Mystery at Greycombe Farm (John Rhode)

  • By John Rhode
  • First published: UK: Collins, 1932; US: Dodd Mead, 1932, as Fire at Greycombe Farm

Rating: 1 out of 5.

Dr. Priestley is active in this tale of skulduggery and arson among Wessex farmers, but the book is a failure. The alert reader will spot the murderer before the one-third mark, so the doltish Major Betterton and Inspector Salter’s investigation plods, and the book runs out of steam halfway through, with a singular paucity of events to keep the reader’s interest. The murderer is notably stupid.

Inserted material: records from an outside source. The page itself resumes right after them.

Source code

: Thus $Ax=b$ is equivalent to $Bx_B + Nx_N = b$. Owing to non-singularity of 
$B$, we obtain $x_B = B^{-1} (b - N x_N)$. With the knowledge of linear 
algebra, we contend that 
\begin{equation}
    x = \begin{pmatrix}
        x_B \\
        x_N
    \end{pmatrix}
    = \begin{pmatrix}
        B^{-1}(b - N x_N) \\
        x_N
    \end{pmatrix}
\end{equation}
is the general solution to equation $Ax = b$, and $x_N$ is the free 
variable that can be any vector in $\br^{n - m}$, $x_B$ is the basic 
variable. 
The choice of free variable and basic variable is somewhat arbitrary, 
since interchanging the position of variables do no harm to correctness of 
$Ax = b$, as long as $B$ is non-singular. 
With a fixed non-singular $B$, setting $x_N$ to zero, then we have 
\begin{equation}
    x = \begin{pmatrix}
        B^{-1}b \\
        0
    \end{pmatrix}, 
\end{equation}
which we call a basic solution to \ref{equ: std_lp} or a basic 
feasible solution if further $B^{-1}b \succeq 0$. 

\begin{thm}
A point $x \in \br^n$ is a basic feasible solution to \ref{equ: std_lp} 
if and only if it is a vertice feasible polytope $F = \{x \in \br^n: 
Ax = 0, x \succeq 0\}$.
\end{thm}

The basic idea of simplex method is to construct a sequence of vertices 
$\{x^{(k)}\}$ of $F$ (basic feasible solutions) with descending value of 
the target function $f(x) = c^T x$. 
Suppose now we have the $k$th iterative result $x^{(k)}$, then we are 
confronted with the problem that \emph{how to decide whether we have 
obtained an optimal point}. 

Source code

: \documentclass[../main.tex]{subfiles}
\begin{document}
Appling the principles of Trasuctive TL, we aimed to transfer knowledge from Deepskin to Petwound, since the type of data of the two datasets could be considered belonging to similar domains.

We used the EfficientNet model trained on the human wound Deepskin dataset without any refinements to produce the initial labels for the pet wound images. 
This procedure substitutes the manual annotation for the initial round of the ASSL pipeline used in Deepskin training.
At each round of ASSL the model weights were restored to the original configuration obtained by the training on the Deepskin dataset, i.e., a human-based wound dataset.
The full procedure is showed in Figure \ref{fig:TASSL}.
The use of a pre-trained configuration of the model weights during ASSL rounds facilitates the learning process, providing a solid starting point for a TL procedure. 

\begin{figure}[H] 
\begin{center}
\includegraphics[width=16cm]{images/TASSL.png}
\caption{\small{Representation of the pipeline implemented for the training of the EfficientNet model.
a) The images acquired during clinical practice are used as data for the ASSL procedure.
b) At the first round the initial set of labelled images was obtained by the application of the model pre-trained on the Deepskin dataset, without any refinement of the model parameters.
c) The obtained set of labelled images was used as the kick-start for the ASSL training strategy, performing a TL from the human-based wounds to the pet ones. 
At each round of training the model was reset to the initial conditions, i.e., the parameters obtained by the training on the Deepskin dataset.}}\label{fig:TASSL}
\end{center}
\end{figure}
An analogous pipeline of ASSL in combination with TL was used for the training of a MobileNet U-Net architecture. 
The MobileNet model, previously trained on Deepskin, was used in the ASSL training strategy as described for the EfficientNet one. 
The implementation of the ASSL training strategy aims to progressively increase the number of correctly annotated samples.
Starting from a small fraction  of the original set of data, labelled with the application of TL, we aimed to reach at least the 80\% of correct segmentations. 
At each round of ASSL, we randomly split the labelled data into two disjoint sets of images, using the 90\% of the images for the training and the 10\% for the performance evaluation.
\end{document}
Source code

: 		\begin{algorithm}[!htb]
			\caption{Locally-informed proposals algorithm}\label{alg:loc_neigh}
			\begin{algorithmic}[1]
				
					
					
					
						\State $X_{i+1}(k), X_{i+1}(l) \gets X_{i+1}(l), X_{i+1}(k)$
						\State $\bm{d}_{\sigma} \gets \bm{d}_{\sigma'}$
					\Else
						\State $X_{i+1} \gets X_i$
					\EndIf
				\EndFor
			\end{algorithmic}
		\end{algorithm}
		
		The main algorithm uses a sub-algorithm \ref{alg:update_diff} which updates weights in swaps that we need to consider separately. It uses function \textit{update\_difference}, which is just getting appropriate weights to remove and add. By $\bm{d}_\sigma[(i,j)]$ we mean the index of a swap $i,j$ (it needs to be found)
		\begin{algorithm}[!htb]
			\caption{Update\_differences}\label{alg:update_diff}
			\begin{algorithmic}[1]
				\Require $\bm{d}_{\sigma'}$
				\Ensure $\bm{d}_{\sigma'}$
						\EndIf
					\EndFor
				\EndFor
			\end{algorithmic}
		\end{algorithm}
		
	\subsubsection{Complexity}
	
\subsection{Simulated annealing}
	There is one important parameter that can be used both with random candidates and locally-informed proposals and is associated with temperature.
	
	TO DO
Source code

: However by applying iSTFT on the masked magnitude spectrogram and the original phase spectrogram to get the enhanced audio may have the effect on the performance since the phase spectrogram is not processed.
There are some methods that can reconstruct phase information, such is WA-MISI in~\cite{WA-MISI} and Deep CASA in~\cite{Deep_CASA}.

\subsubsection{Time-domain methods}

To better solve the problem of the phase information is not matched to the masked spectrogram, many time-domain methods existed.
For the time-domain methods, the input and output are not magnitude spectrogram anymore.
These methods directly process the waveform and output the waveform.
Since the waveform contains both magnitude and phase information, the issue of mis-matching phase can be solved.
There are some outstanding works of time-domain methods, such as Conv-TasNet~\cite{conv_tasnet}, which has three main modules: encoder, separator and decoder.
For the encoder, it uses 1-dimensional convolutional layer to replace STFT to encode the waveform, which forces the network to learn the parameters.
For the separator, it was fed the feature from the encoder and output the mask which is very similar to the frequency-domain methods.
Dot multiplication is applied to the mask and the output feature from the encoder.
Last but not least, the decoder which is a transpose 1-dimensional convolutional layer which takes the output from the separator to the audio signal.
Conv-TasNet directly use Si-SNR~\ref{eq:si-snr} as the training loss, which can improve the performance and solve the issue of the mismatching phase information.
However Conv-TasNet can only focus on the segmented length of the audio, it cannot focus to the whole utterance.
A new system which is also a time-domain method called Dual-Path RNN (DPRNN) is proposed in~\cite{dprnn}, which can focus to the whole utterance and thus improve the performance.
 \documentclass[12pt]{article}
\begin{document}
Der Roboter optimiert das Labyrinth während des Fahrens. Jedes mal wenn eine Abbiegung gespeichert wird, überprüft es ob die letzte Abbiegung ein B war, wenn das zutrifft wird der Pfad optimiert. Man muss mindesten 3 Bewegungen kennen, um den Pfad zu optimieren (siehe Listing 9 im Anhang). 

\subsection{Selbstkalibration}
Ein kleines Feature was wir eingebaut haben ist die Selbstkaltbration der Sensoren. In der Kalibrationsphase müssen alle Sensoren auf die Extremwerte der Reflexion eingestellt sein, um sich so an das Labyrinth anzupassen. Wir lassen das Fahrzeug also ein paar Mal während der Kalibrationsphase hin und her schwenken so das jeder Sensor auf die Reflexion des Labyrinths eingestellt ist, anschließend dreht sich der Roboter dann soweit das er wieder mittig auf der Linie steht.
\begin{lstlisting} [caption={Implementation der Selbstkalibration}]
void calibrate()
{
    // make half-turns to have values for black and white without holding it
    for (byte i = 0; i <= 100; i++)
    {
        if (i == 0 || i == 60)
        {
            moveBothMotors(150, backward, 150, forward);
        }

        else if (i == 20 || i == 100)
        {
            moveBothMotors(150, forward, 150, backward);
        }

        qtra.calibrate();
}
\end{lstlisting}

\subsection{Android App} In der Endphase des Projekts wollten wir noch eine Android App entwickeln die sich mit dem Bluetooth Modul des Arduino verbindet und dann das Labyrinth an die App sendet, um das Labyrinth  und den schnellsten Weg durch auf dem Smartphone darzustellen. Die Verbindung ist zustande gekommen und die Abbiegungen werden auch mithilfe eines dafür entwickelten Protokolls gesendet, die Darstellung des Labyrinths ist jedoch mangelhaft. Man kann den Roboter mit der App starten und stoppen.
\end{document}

Rather than quietly burying the body of a man everybody believed had run away to London, he deliberately sets fire to a neighbour’s cider store, drawing the attention of the police to the crime, from the discovery of which he gains no benefit; while his attempt to incriminate his handyman is so obvious and so clumsily done that Major Betterton, who has only half the brains of a Hanslet or Waghorn, seems a veritable Priestley by comparison! Only the melodramatic scene at the end is good.

Blurb (UK)

The low, graystone buildings of Greycombe Farm were the very embodiment of peace and security.  Nothing ever disturbed the general air of tranquillity so typical of a West Country farm until—one memorable night fire broke out in Farmer Jim’s cider store.  When, as a result of the herculean efforts of the village fire brigade, the flames were finally extinguished, an examination of the building revealed the charred remains of a body.  Here was a mystery that immediately engaged the attention of Major Betterton, Chief Constable of Wessex.  It was, however, only with the calling in of Dr. Priestley, the wealthy but eccentric scientist and crime investigator, that the amazing ramifications of this remarkable mystery were disclosed.  This story is certainly one of the best that Mr. John Rhode has ever written.

Blurb (US)

When Farmer Jim’s famous cider barn burst into flames and destroyed the year’s brew, the countryside naturally bewailed the loss of their favourite tipple, but little did they suspect that a sinister tragedy would be uncovered by the flames.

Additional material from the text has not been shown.